Patrick Æ Hutchings (Oxon), was a longtime Editor-in-Chief (Australasia) of Sophia and a cherished member of both the journal’s philosophical community and the international philosophy community more broadly.

With a deep intellectual and academic history (with prior studies in the University of Wellington and Oxford University), Patrick was at the time of his passing an Honorary Research Associate in the Department of Philosophy at the University of Melbourne. Over the years, he also lectured in the Philosophy of Art at the University of Melbourne. He also lectured at the Royal Melbourne Institute of Technology (RMIT). From 1978–1994, Patrick served as Reader in the School of Humanities at Deakin University, (working closely with his esteemed colleagues Prof Max Charlesworth and Purushottama Bilimoria; known as the ‘intellectual mischiefs’); together they moved Sophia to the Department of Philosophy in the University of Melbourne, and he also joined the University of Melbourne as a Visiting Lecturer in the Philosophy of Art from 1993–1998 (working closely with Christopher Cordner, Graeme Marshall, Brian Scarlett , Tony (AJC) Coady, and Elvira Schnabel). Prior to coming eastwards, Patrick taught at the University of Western Australia in Perth, Western Australia, for some twenty years. He gave lectures on philosophy and arts at the University of Sydney and at the University of Otago (Dunedin, NZ), and he taught English Literature and Philosophy classes at a number of universities around the world, including at Edinburgh, London, California (Irvine), New Zealand, Japan, and India.

During his life and over the course of his career, Patrick wrote prolifically in topics spanning philosophy, literature, and aesthetics for many journal publications, including Art International, The Journal of Aesthetics and Art Criticism, Landfall, Islands, The Age, The Journal of the Sydney Society of Literature and Aesthetics, Australasian Journal of Philosophy, Sophia, Philosophical Studies (Dublin) and the Art Monthly Australasia. He also published a monograph on the Melbourne sculptor, Peter Corlett, co-authored books on Guy Boyd and Kate O’Connor, and contributed chapters in monographs on figures such as Gordon Walters, Heather Busch, Klaus Zimmer, George Johnson, Tom Gibbons, and Thornton Walker.

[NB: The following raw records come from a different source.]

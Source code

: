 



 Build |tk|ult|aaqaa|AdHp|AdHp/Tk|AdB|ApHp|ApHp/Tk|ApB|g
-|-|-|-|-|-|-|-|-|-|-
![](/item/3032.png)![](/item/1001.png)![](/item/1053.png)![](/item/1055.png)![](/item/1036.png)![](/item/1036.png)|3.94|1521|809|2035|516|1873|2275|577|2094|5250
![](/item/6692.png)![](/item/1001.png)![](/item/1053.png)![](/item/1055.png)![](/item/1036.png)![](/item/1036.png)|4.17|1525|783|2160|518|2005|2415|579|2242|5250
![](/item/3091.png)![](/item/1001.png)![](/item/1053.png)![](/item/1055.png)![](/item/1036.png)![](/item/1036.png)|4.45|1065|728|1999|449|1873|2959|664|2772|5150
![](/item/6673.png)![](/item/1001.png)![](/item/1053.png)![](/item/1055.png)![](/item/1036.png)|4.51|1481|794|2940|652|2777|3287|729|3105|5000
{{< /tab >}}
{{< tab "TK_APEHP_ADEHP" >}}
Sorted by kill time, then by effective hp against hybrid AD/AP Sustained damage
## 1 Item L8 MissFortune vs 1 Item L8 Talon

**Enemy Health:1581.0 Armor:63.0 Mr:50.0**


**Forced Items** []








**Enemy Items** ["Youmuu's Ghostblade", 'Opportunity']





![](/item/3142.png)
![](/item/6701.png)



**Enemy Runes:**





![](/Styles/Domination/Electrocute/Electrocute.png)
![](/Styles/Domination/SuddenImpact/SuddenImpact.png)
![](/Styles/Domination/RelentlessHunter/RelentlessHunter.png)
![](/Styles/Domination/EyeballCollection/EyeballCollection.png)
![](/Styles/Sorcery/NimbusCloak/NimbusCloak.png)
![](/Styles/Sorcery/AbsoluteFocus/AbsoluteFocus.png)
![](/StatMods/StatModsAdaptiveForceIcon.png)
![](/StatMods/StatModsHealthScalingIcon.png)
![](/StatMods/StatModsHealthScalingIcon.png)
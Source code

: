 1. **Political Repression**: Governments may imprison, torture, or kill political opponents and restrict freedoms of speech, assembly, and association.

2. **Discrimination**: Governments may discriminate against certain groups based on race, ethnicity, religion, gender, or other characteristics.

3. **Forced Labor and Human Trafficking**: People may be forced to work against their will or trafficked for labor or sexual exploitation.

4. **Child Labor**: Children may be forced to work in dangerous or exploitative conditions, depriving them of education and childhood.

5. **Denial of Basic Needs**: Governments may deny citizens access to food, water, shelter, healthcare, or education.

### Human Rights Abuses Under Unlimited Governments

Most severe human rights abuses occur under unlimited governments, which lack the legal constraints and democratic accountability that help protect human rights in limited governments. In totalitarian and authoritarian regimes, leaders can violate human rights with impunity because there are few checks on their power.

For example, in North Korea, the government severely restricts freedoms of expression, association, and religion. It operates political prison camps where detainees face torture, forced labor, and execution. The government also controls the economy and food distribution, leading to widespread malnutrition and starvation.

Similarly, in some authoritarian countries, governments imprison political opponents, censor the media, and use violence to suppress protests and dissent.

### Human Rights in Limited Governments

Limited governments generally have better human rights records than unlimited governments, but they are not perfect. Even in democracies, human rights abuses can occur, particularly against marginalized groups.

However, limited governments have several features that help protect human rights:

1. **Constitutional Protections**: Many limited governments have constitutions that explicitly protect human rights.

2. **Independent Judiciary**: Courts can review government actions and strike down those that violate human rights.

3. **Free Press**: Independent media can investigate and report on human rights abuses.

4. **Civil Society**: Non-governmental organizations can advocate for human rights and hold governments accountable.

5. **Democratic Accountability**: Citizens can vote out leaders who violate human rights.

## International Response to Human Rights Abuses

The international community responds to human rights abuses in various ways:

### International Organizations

Routledge (Taylor & Francis) republished Patrick’s 1972 ground-breaking book Kant on Absolute Value (Kant’s ‘Groundwork of the Metaphysic of Morals’ and of his Ontology of Personal Value), which remains in print (2019). His 2021 article ‘Has God Been and Gone?’ was his last main piece published in Sophia, and he also had a 2022 review in Sophia, ‘Religious Doubt in New Zealand.’ Forever prolific in his writing and editing, Patrick continued to publish into 2023 with another two pieces appearing in Literature and Aesthetics: The Journal of the Sydney Society of Literature and Aesthetics (SSLA) and the Art Monthly Australasia.

Patrick is survived by his dear wife Heng (Kitty) Hutchings and was also memorialized recently by a wide range of scholars and friends in both actual and virtual ceremonies held in September 2023. Although Patrick’s funeral service was kept as simple as possible, just as Patrick would have liked it to be, Fr. Michael Elligate led the Requiem Mass; the Ensemble from the Australian Chamber Choir and organist Douglas Lawrence provided glorious music, Peter Wong chanted from the beautiful 'Heart of Great Perfection of Wisdom' from Heart Sūtra to mark the finalé:- Gaté gaté paragaté parasamgaté Bodhi svāhā! (Gone, gone, gone beyond, gone completely beyond, enlightenment!).